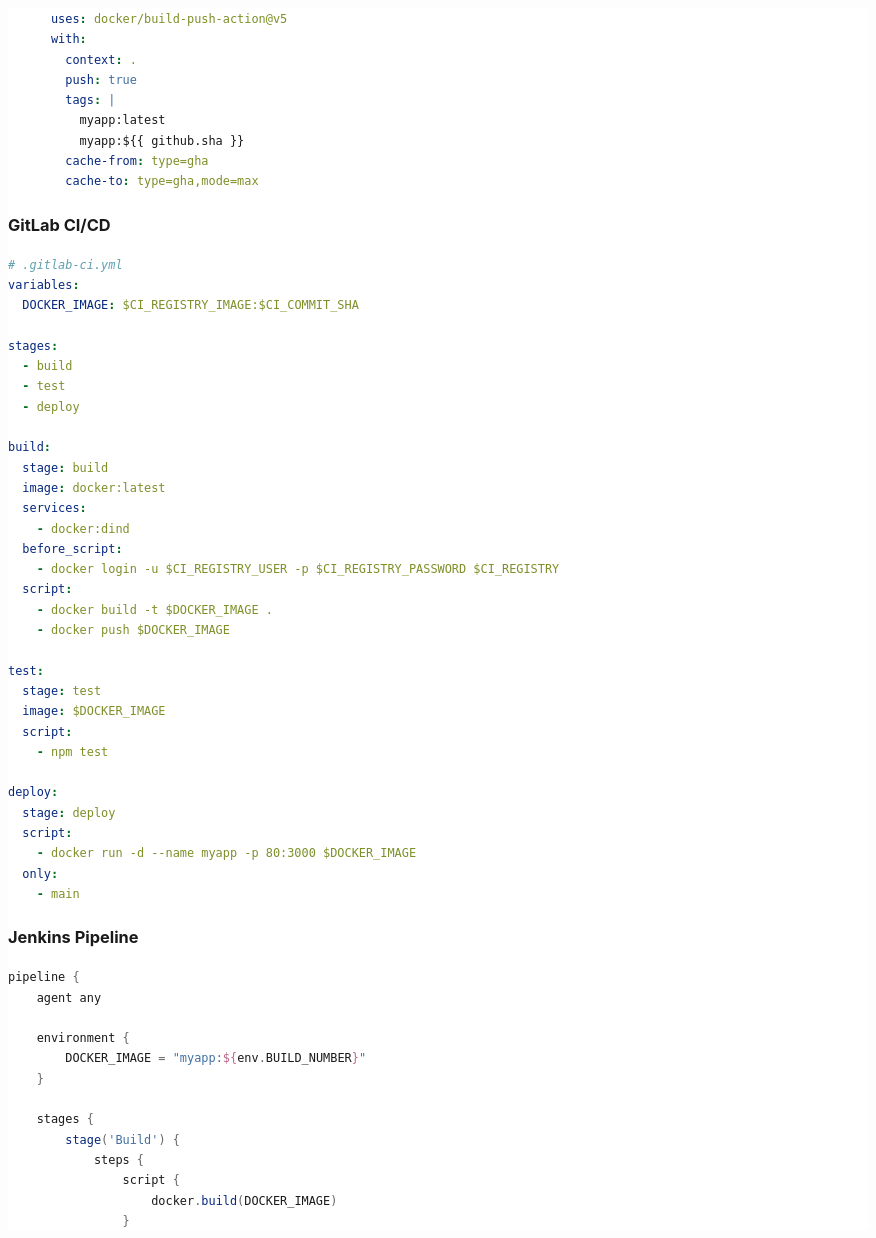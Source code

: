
 ```yaml
      uses: docker/build-push-action@v5
      with:
        context: .
        push: true
        tags: |
          myapp:latest
          myapp:${{ github.sha }}
        cache-from: type=gha
        cache-to: type=gha,mode=max
```

### GitLab CI/CD

```yaml
# .gitlab-ci.yml
variables:
  DOCKER_IMAGE: $CI_REGISTRY_IMAGE:$CI_COMMIT_SHA

stages:
  - build
  - test
  - deploy

build:
  stage: build
  image: docker:latest
  services:
    - docker:dind
  before_script:
    - docker login -u $CI_REGISTRY_USER -p $CI_REGISTRY_PASSWORD $CI_REGISTRY
  script:
    - docker build -t $DOCKER_IMAGE .
    - docker push $DOCKER_IMAGE

test:
  stage: test
  image: $DOCKER_IMAGE
  script:
    - npm test

deploy:
  stage: deploy
  script:
    - docker run -d --name myapp -p 80:3000 $DOCKER_IMAGE
  only:
    - main
```

### Jenkins Pipeline

```groovy
pipeline {
    agent any
    
    environment {
        DOCKER_IMAGE = "myapp:${env.BUILD_NUMBER}"
    }
    
    stages {
        stage('Build') {
            steps {
                script {
                    docker.build(DOCKER_IMAGE)
                }
```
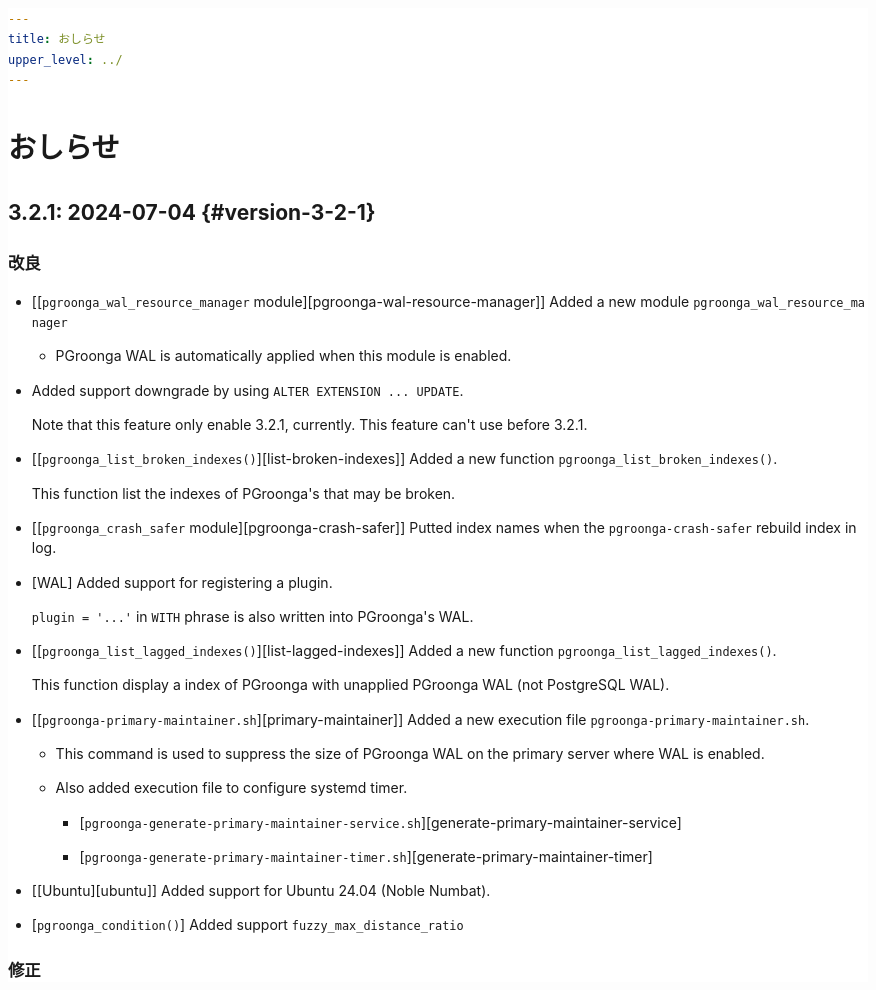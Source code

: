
 ```yaml
---
title: おしらせ
upper_level: ../
---
```


# おしらせ

## 3.2.1: 2024-07-04 {#version-3-2-1}

### 改良

  * [[`pgroonga_wal_resource_manager` module][pgroonga-wal-resource-manager]] Added a new module `pgroonga_wal_resource_manager`

    * PGroonga WAL is automatically applied when this module is enabled.

  * Added support downgrade by using `ALTER EXTENSION ... UPDATE`.

    Note that this feature only enable 3.2.1, currently.
    This feature can't use before 3.2.1.

  * [[`pgroonga_list_broken_indexes()`][list-broken-indexes]] Added a new function `pgroonga_list_broken_indexes()`.

    This function list the indexes of PGroonga's that may be broken.

  * [[`pgroonga_crash_safer` module][pgroonga-crash-safer]] Putted index names when the `pgroonga-crash-safer` rebuild index in log.

  * [WAL] Added support for registering a plugin.

    `plugin = '...'` in `WITH` phrase is also written into PGroonga's WAL.

  * [[`pgroonga_list_lagged_indexes()`][list-lagged-indexes]] Added a new function `pgroonga_list_lagged_indexes()`.

    This function display a index of PGroonga with unapplied PGroonga WAL (not PostgreSQL WAL).

  * [[`pgroonga-primary-maintainer.sh`][primary-maintainer]] Added a new execution file `pgroonga-primary-maintainer.sh`.

    * This command is used to suppress the size of PGroonga WAL on the primary server where WAL is enabled.

    * Also added execution file to configure systemd timer.

      * [`pgroonga-generate-primary-maintainer-service.sh`][generate-primary-maintainer-service]

      * [`pgroonga-generate-primary-maintainer-timer.sh`][generate-primary-maintainer-timer]

  * [[Ubuntu][ubuntu]] Added support for Ubuntu 24.04 (Noble Numbat).

  * [`pgroonga_condition()`] Added support `fuzzy_max_distance_ratio`

### 修正
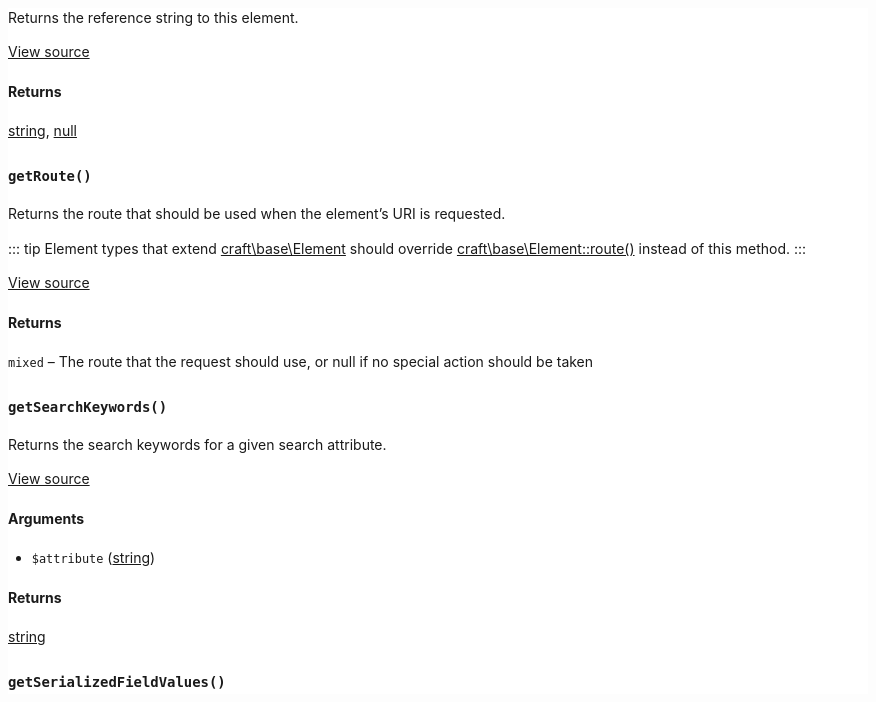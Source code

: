 Returns the reference string to this element.




[View source](https://github.com/craftcms/cms/blob/master/src/base/ElementInterface.php#L618)



#### Returns

[string](http://php.net/language.types.string), [null](http://php.net/language.types.null)



### `getRoute()`





Returns the route that should be used when the element’s URI is requested.

::: tip
Element types that extend [craft\base\Element](craft-base-element.md) should override [craft\base\Element::route()](craft-base-element.md#method-route)
instead of this method.
:::


[View source](https://github.com/craftcms/cms/blob/master/src/base/ElementInterface.php#L581)



#### Returns

`mixed` – The route that the request should use, or null if no special action should be taken



### `getSearchKeywords()`





Returns the search keywords for a given search attribute.




[View source](https://github.com/craftcms/cms/blob/master/src/base/ElementInterface.php#L569)


#### Arguments

- `$attribute` ([string](http://php.net/language.types.string))

#### Returns

[string](http://php.net/language.types.string)



### `getSerializedFieldValues()`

## Problem details:
What you return should match the entries word for word, pictures aside.

## Answer box:
Source code

:
 ```yaml
      uses: docker/build-push-action@v5
      with:
        context: .
        push: true
        tags: |
          myapp:latest
          myapp:${{ github.sha }}
        cache-from: type=gha
        cache-to: type=gha,mode=max
```

### GitLab CI/CD

```yaml
# .gitlab-ci.yml
variables:
  DOCKER_IMAGE: $CI_REGISTRY_IMAGE:$CI_COMMIT_SHA

stages:
  - build
  - test
  - deploy

build:
  stage: build
  image: docker:latest
  services:
    - docker:dind
  before_script:
    - docker login -u $CI_REGISTRY_USER -p $CI_REGISTRY_PASSWORD $CI_REGISTRY
  script:
    - docker build -t $DOCKER_IMAGE .
    - docker push $DOCKER_IMAGE

test:
  stage: test
  image: $DOCKER_IMAGE
  script:
    - npm test

deploy:
  stage: deploy
  script:
    - docker run -d --name myapp -p 80:3000 $DOCKER_IMAGE
  only:
    - main
```

### Jenkins Pipeline

```groovy
pipeline {
    agent any
    
    environment {
        DOCKER_IMAGE = "myapp:${env.BUILD_NUMBER}"
    }
    
    stages {
        stage('Build') {
            steps {
                script {
                    docker.build(DOCKER_IMAGE)
                }
```
Source code

:
 ```yaml
---
title: おしらせ
upper_level: ../
---
```


# おしらせ

## 3.2.1: 2024-07-04 {#version-3-2-1}

### 改良

  * [[`pgroonga_wal_resource_manager` module][pgroonga-wal-resource-manager]] Added a new module `pgroonga_wal_resource_manager`

    * PGroonga WAL is automatically applied when this module is enabled.

  * Added support downgrade by using `ALTER EXTENSION ... UPDATE`.

    Note that this feature only enable 3.2.1, currently.
    This feature can't use before 3.2.1.

  * [[`pgroonga_list_broken_indexes()`][list-broken-indexes]] Added a new function `pgroonga_list_broken_indexes()`.

    This function list the indexes of PGroonga's that may be broken.

  * [[`pgroonga_crash_safer` module][pgroonga-crash-safer]] Putted index names when the `pgroonga-crash-safer` rebuild index in log.

  * [WAL] Added support for registering a plugin.

    `plugin = '...'` in `WITH` phrase is also written into PGroonga's WAL.

  * [[`pgroonga_list_lagged_indexes()`][list-lagged-indexes]] Added a new function `pgroonga_list_lagged_indexes()`.

    This function display a index of PGroonga with unapplied PGroonga WAL (not PostgreSQL WAL).

  * [[`pgroonga-primary-maintainer.sh`][primary-maintainer]] Added a new execution file `pgroonga-primary-maintainer.sh`.

    * This command is used to suppress the size of PGroonga WAL on the primary server where WAL is enabled.

    * Also added execution file to configure systemd timer.

      * [`pgroonga-generate-primary-maintainer-service.sh`][generate-primary-maintainer-service]

      * [`pgroonga-generate-primary-maintainer-timer.sh`][generate-primary-maintainer-timer]

  * [[Ubuntu][ubuntu]] Added support for Ubuntu 24.04 (Noble Numbat).

  * [`pgroonga_condition()`] Added support `fuzzy_max_distance_ratio`

### 修正
Source code

: Returns the reference string to this element.




[View source](https://github.com/craftcms/cms/blob/master/src/base/ElementInterface.php#L618)



#### Returns

[string](http://php.net/language.types.string), [null](http://php.net/language.types.null)



### `getRoute()`





Returns the route that should be used when the element’s URI is requested.

::: tip
Element types that extend [craft\base\Element](craft-base-element.md) should override [craft\base\Element::route()](craft-base-element.md#method-route)
instead of this method.
:::


[View source](https://github.com/craftcms/cms/blob/master/src/base/ElementInterface.php#L581)



#### Returns

`mixed` – The route that the request should use, or null if no special action should be taken



### `getSearchKeywords()`





Returns the search keywords for a given search attribute.




[View source](https://github.com/craftcms/cms/blob/master/src/base/ElementInterface.php#L569)


#### Arguments

- `$attribute` ([string](http://php.net/language.types.string))

#### Returns

[string](http://php.net/language.types.string)



### `getSerializedFieldValues()`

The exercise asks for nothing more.